» WORK REQUEST
Scan each line of the records for the word "title" and extract the ones that have it.
--------
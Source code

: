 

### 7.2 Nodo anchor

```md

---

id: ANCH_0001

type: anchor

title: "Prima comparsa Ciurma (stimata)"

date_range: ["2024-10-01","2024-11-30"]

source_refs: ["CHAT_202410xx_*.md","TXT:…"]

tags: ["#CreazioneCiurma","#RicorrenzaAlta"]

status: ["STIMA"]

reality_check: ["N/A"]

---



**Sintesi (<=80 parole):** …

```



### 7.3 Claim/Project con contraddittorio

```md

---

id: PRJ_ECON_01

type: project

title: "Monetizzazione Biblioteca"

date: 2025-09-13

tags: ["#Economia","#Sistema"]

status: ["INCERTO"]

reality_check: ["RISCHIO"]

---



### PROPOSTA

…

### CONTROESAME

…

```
--------
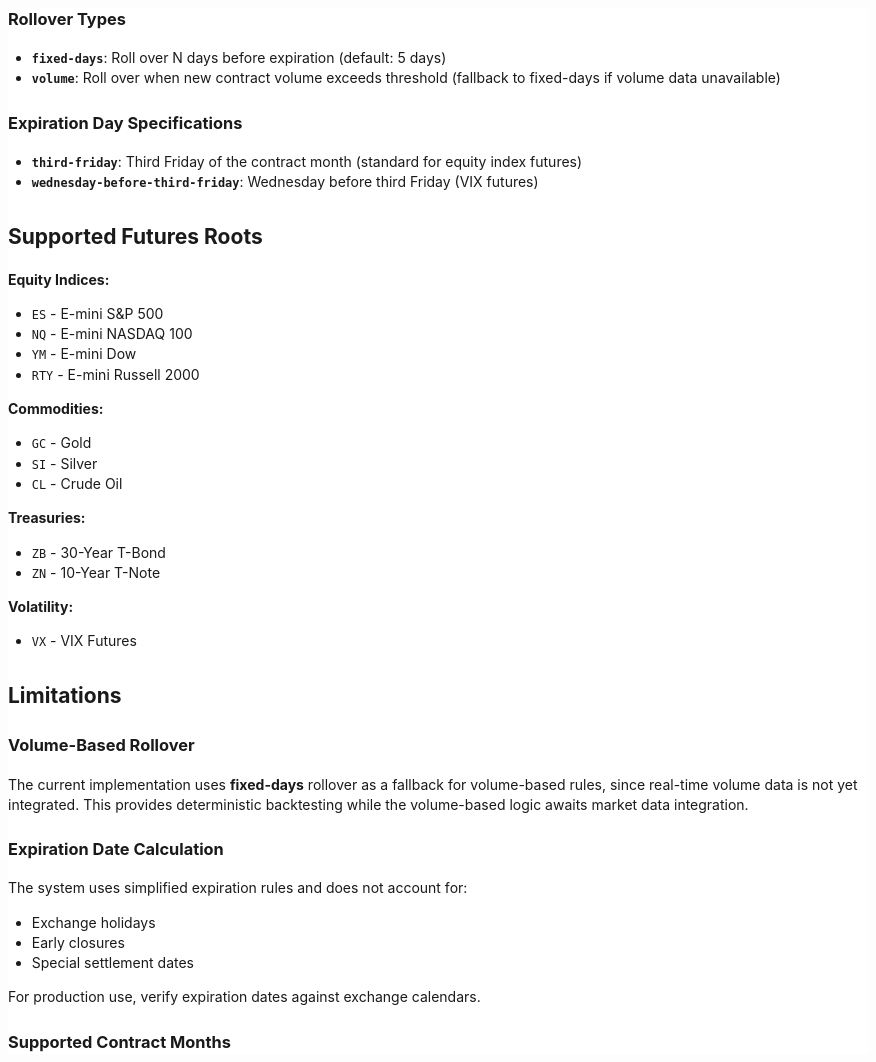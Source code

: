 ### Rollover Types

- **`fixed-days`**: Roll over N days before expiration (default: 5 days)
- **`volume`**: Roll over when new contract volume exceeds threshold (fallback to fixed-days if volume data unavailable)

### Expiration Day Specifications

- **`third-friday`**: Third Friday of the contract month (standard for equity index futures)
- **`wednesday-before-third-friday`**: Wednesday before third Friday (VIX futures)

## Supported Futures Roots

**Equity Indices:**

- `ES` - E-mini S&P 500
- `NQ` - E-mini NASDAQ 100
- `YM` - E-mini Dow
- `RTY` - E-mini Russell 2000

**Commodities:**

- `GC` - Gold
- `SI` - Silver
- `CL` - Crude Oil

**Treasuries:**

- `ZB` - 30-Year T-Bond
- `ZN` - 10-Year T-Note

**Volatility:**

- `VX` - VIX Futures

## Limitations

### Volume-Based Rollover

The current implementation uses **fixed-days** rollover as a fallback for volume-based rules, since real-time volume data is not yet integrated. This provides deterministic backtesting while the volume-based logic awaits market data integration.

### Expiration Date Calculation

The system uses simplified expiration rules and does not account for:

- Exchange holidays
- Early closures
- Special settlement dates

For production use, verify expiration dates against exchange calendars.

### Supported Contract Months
--------
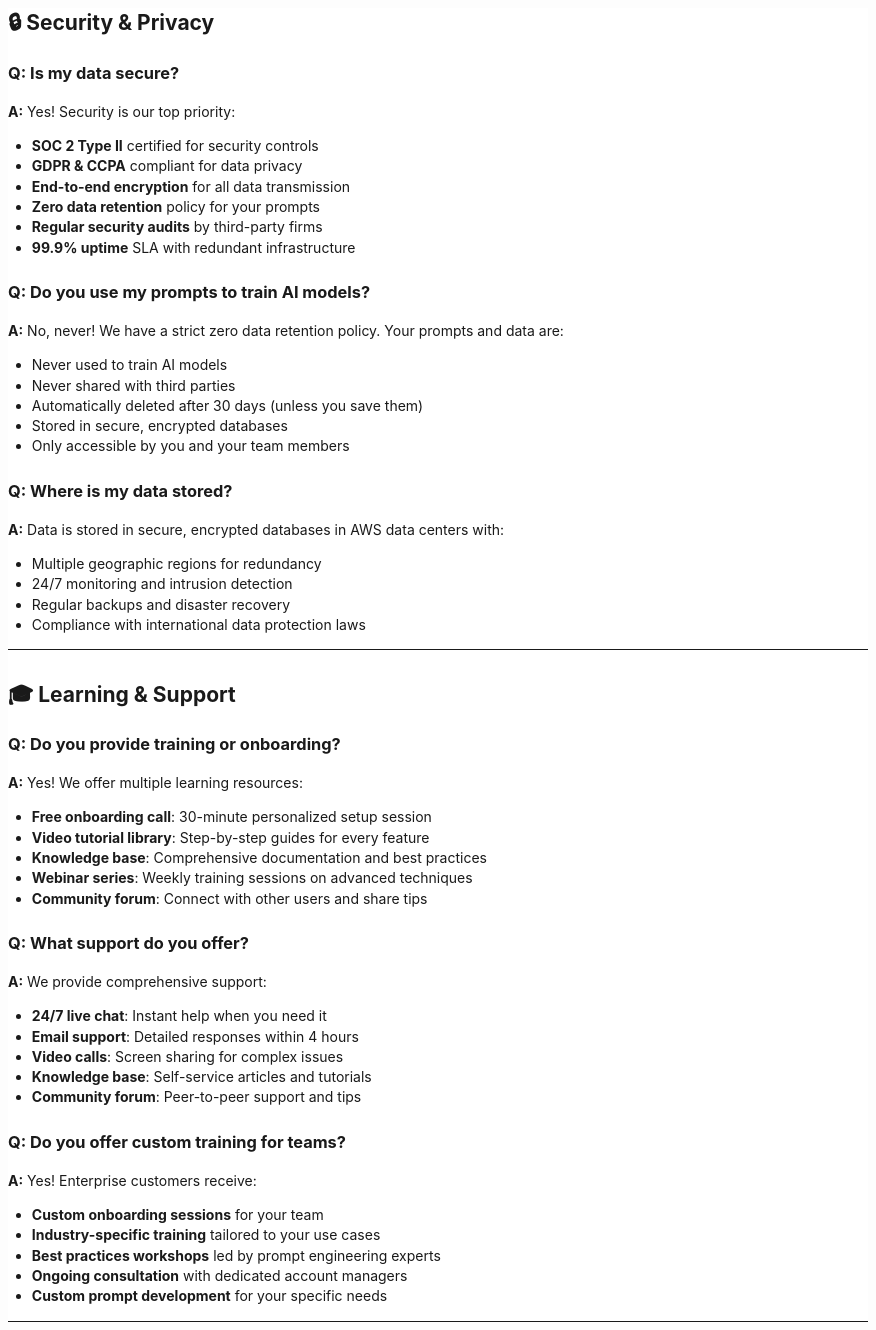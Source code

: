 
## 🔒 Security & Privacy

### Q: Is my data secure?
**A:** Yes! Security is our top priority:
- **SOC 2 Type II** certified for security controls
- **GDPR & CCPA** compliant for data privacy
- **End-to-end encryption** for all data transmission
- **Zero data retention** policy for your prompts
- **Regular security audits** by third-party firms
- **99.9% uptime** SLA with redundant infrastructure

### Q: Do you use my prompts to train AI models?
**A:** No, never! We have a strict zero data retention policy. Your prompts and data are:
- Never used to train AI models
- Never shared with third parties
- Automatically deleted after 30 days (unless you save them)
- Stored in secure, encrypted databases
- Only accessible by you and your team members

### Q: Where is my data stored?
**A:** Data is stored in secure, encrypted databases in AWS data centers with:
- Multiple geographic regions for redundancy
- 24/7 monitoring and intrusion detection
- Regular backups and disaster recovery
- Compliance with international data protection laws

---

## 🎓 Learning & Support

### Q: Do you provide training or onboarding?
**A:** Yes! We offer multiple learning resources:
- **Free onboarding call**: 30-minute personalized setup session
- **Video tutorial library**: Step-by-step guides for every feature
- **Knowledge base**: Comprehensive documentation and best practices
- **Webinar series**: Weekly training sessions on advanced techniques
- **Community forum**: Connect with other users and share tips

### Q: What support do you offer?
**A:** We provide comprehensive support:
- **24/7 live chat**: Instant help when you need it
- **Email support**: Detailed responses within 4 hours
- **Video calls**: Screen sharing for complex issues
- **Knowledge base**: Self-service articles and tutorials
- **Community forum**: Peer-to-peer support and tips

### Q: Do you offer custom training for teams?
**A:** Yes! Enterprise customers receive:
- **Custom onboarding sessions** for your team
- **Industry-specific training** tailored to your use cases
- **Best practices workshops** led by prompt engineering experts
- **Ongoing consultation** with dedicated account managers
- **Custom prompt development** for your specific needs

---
--------
» RESULT OF THIS TASK
title: "Prima comparsa Ciurma (stimata)"
title: "Monetizzazione Biblioteca"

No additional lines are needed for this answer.